--- TASK TO CARRY OUT ---
Read the records below. Copy each line where the string "every" occurs.

[[ INFORMATION SUPPLIED open ]]

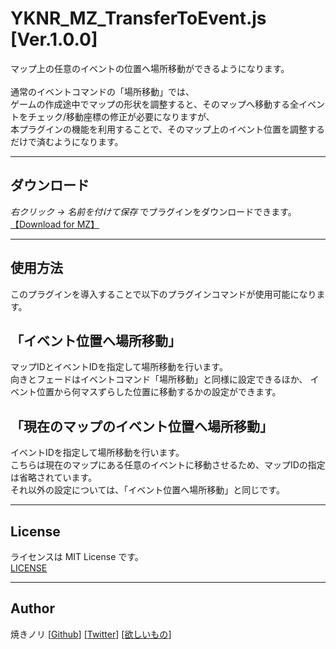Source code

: # YKNR_MZ_TransferToEvent.js [Ver.1.0.0]
マップ上の任意のイベントの位置へ場所移動ができるようになります。<br><br>
通常のイベントコマンドの「場所移動」では、<br>
ゲームの作成途中でマップの形状を調整すると、そのマップへ移動する全イベントをチェック/移動座標の修正が必要になりますが、<br>
本プラグインの機能を利用することで、そのマップ上のイベント位置を調整するだけで済むようになります。

---

<!-- ここからURL一覧 -->
[LICENSE]: ./LICENSE
[【Download for MZ】]: https://raw.githubusercontent.com/Yakinori0424/RPGMakerMVPlugins/master/plugins/YKNR_TransferToEvent/YKNR_MZ_TransferToEvent.js
<!-- ここまでURL一覧 -->

## ダウンロード
*右クリック → 名前を付けて保存* でプラグインをダウンロードできます。  
[【Download for MZ】][]

---
## 使用方法
このプラグインを導入することで以下のプラグインコマンドが使用可能になります。

「イベント位置へ場所移動」
-
マップIDとイベントIDを指定して場所移動を行います。<br>
向きとフェードはイベントコマンド「場所移動」と同様に設定できるほか、
イベント位置から何マスずらした位置に移動するかの設定ができます。

「現在のマップのイベント位置へ場所移動」
-
イベントIDを指定して場所移動を行います。<br>
こちらは現在のマップにある任意のイベントに移動させるため、マップIDの指定は省略されています。<br>
それ以外の設定については、「イベント位置へ場所移動」と同じです。


---
## License
ライセンスは MIT License です。  
[LICENSE][]

---
## Author
焼きノリ
[[Github](https://github.com/Yakinori0424/RPGMakerMVPlugins)]
[[Twitter](https://twitter.com/Noritake0424)]
[[欲しいもの](https://www.amazon.jp/hz/wishlist/ls/3HAY7QN91DUF2?ref_=wl_share)]
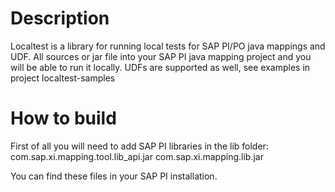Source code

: # Description

Localtest  is a library for running local tests for SAP PI/PO java mappings and UDF. All sources or jar file into your SAP PI java mapping project and you will be able to run it locally. UDFs are supported as well, see examples in project localtest-samples 


# How to build
First of all you will need to add SAP PI libraries in the lib folder:
com.sap.xi.mapping.tool.lib_api.jar
com.sap.xi.mapping.lib.jar

You can find these files in your SAP PI installation. 

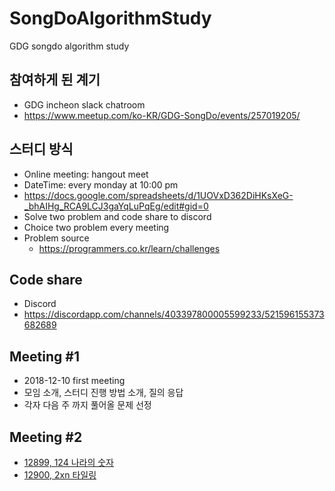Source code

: # SongDoAlgorithmStudy

GDG songdo algorithm study

## 참여하게 된 계기

- GDG incheon slack chatroom
- https://www.meetup.com/ko-KR/GDG-SongDo/events/257019205/

## 스터디 방식

- Online meeting: hangout meet
- DateTime: every monday at 10:00 pm
- https://docs.google.com/spreadsheets/d/1UOVxD362DiHKsXeG-_bhAIHg_RCA9LCJ3gaYqLuPqEg/edit#gid=0
- Solve two problem and code share to discord
- Choice two problem every meeting
- Problem source
  - https://programmers.co.kr/learn/challenges 

## Code share

- Discord
- https://discordapp.com/channels/403397800005599233/521596155373682689

## Meeting #1

- 2018-12-10 first meeting
- 모임 소개, 스터디 진행 방법 소개, 질의 응답
- 각자 다음 주 까지 풀어올 문제 선정

## Meeting #2

- [12899, 124 나라의 숫자](https://github.com/jongfeel/SongDoAlgorithmStudy/tree/master/Problems/12899)
- [12900, 2xn 타일링](https://github.com/jongfeel/SongDoAlgorithmStudy/tree/master/Problems/12900)
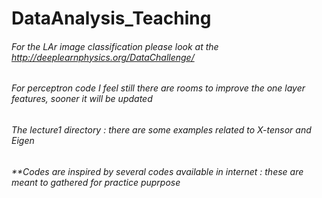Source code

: # DataAnalysis_Teaching
###### For the LAr image classification please look at the http://deeplearnphysics.org/DataChallenge/
###### For perceptron code I feel still there are rooms to improve the one layer features, sooner it will be updated 
###### The lecture1 directory : there are some examples related to X-tensor and Eigen 
###### **Codes are inspired by several codes available in internet : these are meant to gathered for _practice puprpose_  
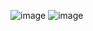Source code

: ![image](https://github.com/zakaria0101echifaouy/Problem-Solving-HackerRank/assets/108145379/98a88a22-2687-4d40-be63-82bc28e2cd91)
![image](https://github.com/zakaria0101echifaouy/Problem-Solving-HackerRank/assets/108145379/dea72f7c-dd0b-4a7c-b51f-295f09d79aeb)
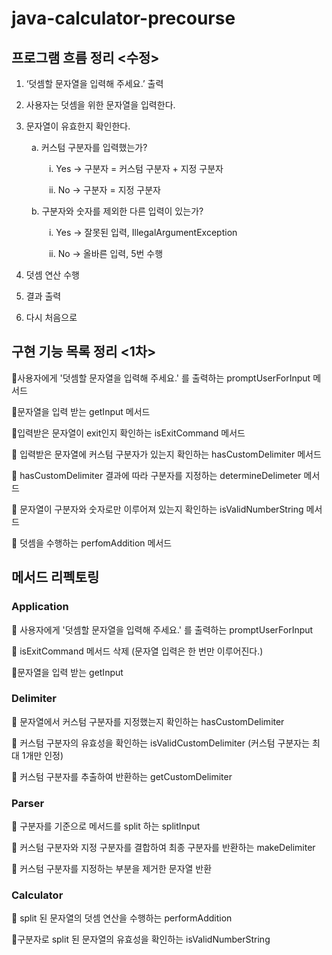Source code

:# java-calculator-precourse

## 프로그램 흐름 정리 <수정>

1. ‘덧셈할 문자열을 입력해 주세요.’ 출력

2. 사용자는 덧셈을 위한 문자열을 입력한다.

3. 문자열이 유효한지 확인한다.

&emsp;&emsp; a. 커스텀 구분자를 입력했는가?

&emsp;&emsp;&emsp;&emsp;  i. Yes -> 구분자 = 커스텀 구분자 + 지정 구분자

&emsp;&emsp;&emsp;&emsp; ii. No -> 구분자 = 지정 구분자

&emsp;&emsp; b. 구분자와 숫자를 제외한 다른 입력이 있는가?
   
&emsp;&emsp;&emsp;&emsp; i. Yes -> 잘못된 입력, IllegalArgumentException

&emsp;&emsp;&emsp;&emsp; ii. No -> 올바른 입력, 5번 수행 

4. 덧셈 연산 수행

5. 결과 출력

6. 다시 처음으로


## 구현 기능 목록 정리 <1차>


🔸사용자에게 '덧셈할 문자열을 입력해 주세요.' 를 출력하는 promptUserForInput 메서드

🔸문자열을 입력 받는 getInput 메서드

🔸입력받은 문자열이 exit인지 확인하는 isExitCommand 메서드

🔸 입력받은 문자열에 커스텀 구분자가 있는지 확인하는 hasCustomDelimiter 메서드

🔸 hasCustomDelimiter 결과에 따라 구분자를 지정하는 determineDelimeter 메서드

🔸 문자열이 구분자와 숫자로만 이루어져 있는지 확인하는 isValidNumberString 메서드

🔸 덧셈을 수행하는 perfomAddition 메서드


## 메서드 리펙토링

### Application

🔸 사용자에게 '덧셈할 문자열을 입력해 주세요.' 를 출력하는 promptUserForInput

🔸 isExitCommand 메서드 삭제 (문자열 입력은 한 번만 이루어진다.)

🔸문자열을 입력 받는 getInput

### Delimiter

🔸 문자열에서 커스텀 구분자를 지정했는지 확인하는 hasCustomDelimiter

🔸 커스텀 구분자의 유효성을 확인하는 isValidCustomDelimiter (커스텀 구분자는 최대 1개만 인정)

🔸 커스텀 구분자를 추출하여 반환하는 getCustomDelimiter

### Parser

🔸 구분자를 기준으로 메서드를 split 하는 splitInput

🔸 커스텀 구분자와 지정 구분자를 결합하여 최종 구분자를 반환하는 makeDelimiter

🔸 커스텀 구분자를 지정하는 부분을 제거한 문자열 반환

### Calculator

🔸 split 된 문자열의 덧셈 연산을 수행하는 performAddition

🔸구분자로 split 된 문자열의 유효성을 확인하는 isValidNumberString


 
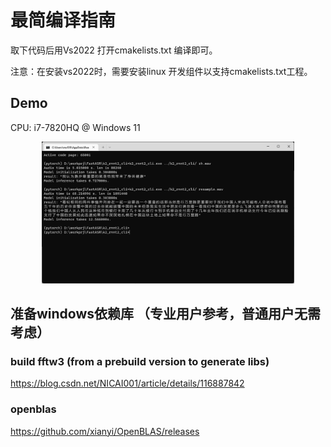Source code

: # 最简编译指南

取下代码后用Vs2022 打开cmakelists.txt 编译即可。

注意：在安装vs2022时，需要安装linux 开发组件以支持cmakelists.txt工程。


## Demo
CPU:  i7-7820HQ @ Windows 11

<div align="center">
    <img src="images/sample.png" width="80%" height="80%">
</div>



## 准备windows依赖库 （专业用户参考，普通用户无需考虑）



### build fftw3 (from a prebuild version to generate libs)

https://blog.csdn.net/NICAI001/article/details/116887842


### openblas

https://github.com/xianyi/OpenBLAS/releases
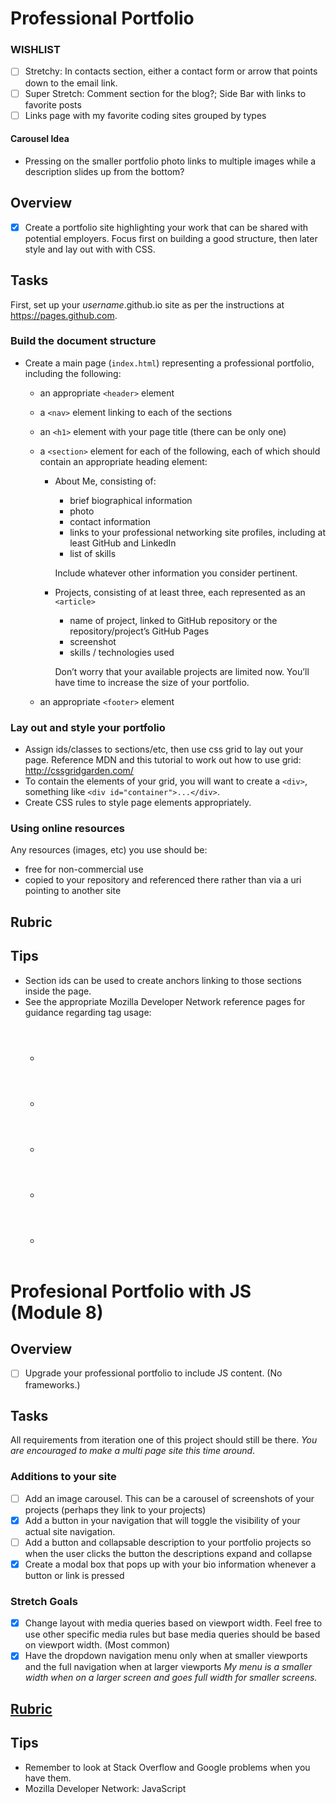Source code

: # Professional Portfolio

### WISHLIST
* [ ] Stretchy: In contacts section, either a contact form or arrow that points down to the email link.
* [ ] Super Stretch: Comment section for the blog?; Side Bar with links to favorite posts
* [ ] Links page with my favorite coding sites grouped by types

#### Carousel Idea
 * Pressing on the smaller portfolio photo links to multiple images while a description slides up from the bottom?

## Overview
* [x] Create a portfolio site highlighting your work that can be shared with potential employers. Focus first on building a good structure, then later style and lay out with with CSS.

## Tasks
First, set up your _username_.github.io site as per the instructions at https://pages.github.com.

### Build the document structure
* Create a main page (`index.html`) representing a professional portfolio, including the following:

  * an appropriate `<header>` element
  * a `<nav>` element linking to each of the sections
  * an `<h1>` element with your page title (there can be only one)
  * a `<section>` element for each of the following, each of which should contain an appropriate heading element:
    * About Me, consisting of:
      * brief biographical information
      * photo
      * contact information
      * links to your professional networking site profiles, including at least GitHub and LinkedIn
      * list of skills

      Include whatever other information you consider pertinent.

    * Projects, consisting of at least three, each represented as an `<article>`
      * name of project, linked to GitHub repository or the repository/project’s GitHub Pages
      * screenshot
      * skills / technologies used

      Don’t worry that your available projects are limited now. You’ll have time to increase the size of your portfolio.

  * an appropriate `<footer>` element
### Lay out and style your portfolio
* Assign ids/classes to sections/etc, then use css grid to lay out your page. Reference MDN and this tutorial to work out how to use grid: http://cssgridgarden.com/
*  To contain the elements of your grid, you will want to create a `<div>`, something like `<div id="container">...</div>`.
* Create CSS rules to style page elements appropriately.
### Using online resources
Any resources (images, etc) you use should be:

* free for non-commercial use
* copied to your repository and referenced there rather than via a uri pointing to another site
## Rubric
## Tips
* Section ids can be used to create anchors linking to those sections inside the page.
* See the appropriate Mozilla Developer Network reference pages for guidance regarding tag usage:
  * <header>
  * <nav>
  * <section>
  * <article>
  * <footer>

# Profesional Portfolio with JS (Module 8)
## Overview
* [ ] Upgrade your professional portfolio to include JS content. (No frameworks.)

## Tasks
All requirements from iteration one of this project should still be there. _You are encouraged to make a multi page site this time around_.

### Additions to your site
* [ ] Add an image carousel. This can be a carousel of screenshots of your projects (perhaps they link to your projects)
* [x] Add a button in your navigation that will toggle the visibility of your actual site navigation.
* [ ] Add a button and collapsable description to your portfolio projects so when the user clicks the button the descriptions expand and collapse
* [x] Create a modal box that pops up with your bio information whenever a button or link is pressed
### Stretch Goals
* [x] Change layout with media queries based on viewport width. Feel free to use other specific media rules but base media queries should be based on viewport width. (Most common)
* [x] Have the dropdown navigation menu only when at smaller viewports and the full navigation when at larger viewports _My menu is a smaller width when on a larger screen and_
_goes full width for smaller screens._

## [Rubric](https://wecancodeit.github.io/java-exercises/js-professional-portfolio/rubric.html)
## Tips
  * Remember to look at Stack Overflow and Google problems when you have them.
  * Mozilla Developer Network: JavaScript
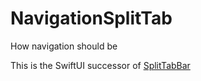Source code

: # NavigationSplitTab

How navigation should be

This is the SwiftUI successor of [SplitTabBar](https://github.com/twodayslate/SplitTabBar)
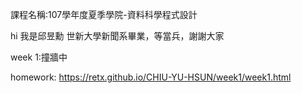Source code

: ﻿課程名稱:107學年度夏季學院-資料科學程式設計

hi 我是邱昱勳 世新大學新聞系畢業，等當兵，謝謝大家

week 1:撞牆中

homework:
https://retx.github.io/CHIU-YU-HSUN/week1/week1.html

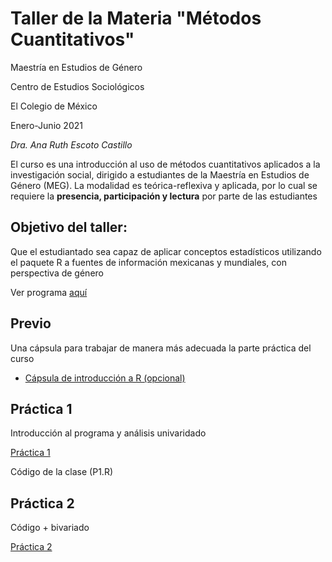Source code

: # Taller de la Materia "Métodos Cuantitativos"

Maestría en Estudios de Género

Centro de Estudios Sociológicos

El Colegio de México

Enero-Junio 2021

*Dra.  Ana Ruth Escoto Castillo*

El curso es una introducción al uso de métodos cuantitativos aplicados a la investigación social, dirigido a estudiantes de la Maestría en Estudios de Género (MEG). La modalidad es teórica-reflexiva y aplicada, por lo cual se requiere la **presencia, participación y lectura** por parte de las estudiantes

## Objetivo del taller: 
Que el estudiantado sea capaz de aplicar conceptos  estadísticos utilizando el paquete R a fuentes de información mexicanas y mundiales, con perspectiva de género 

Ver programa [aquí](programa.pdf)
 
## Previo

 Una cápsula para trabajar de manera más adecuada la parte práctica del curso

* [Cápsula de introducción a R (opcional)](https://www.youtube.com/watch?v=HR2MXwrzt00)



## Práctica 1

Introducción al programa y análisis univaridado

[Práctica 1](P1.md) 

Código de la clase (P1.R)


## Práctica 2

Código + bivariado

[Práctica 2](P2.R)
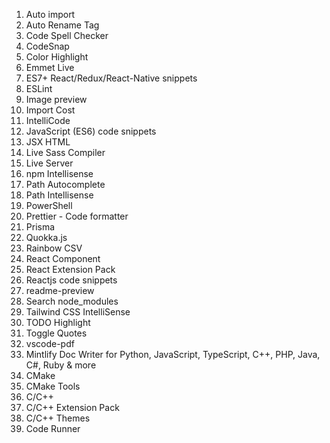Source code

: 1.  Auto import
2. Auto Rename Tag
3. Code Spell Checker
4. CodeSnap
5. Color Highlight
6. Emmet Live
7. ES7+ React/Redux/React-Native snippets
8. ESLint
9. Image preview
10. Import Cost
11. IntelliCode
12. JavaScript (ES6) code snippets
13. JSX HTML <tags/>
14. Live Sass Compiler
15. Live Server
16. npm Intellisense
17. Path Autocomplete
18. Path Intellisense
19. PowerShell
20. Prettier - Code formatter
21. Prisma
22. Quokka.js
23. Rainbow CSV
24. React Component
25. React Extension Pack
26. Reactjs code snippets
27. readme-preview
28. Search node_modules
29. Tailwind CSS IntelliSense
30. TODO Highlight
31. Toggle Quotes
32. vscode-pdf
33. Mintlify Doc Writer for Python, JavaScript, TypeScript, C++, PHP, Java, C#, Ruby & more
34. CMake
35. CMake Tools
36. C/C++
37. C/C++ Extension Pack
38. C/C++ Themes
39. Code Runner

[[ INFORMATION SUPPLIED closed ]]

--- REPLY ---
- DateTime: every monday at 10:00 pm
- Choice two problem every meeting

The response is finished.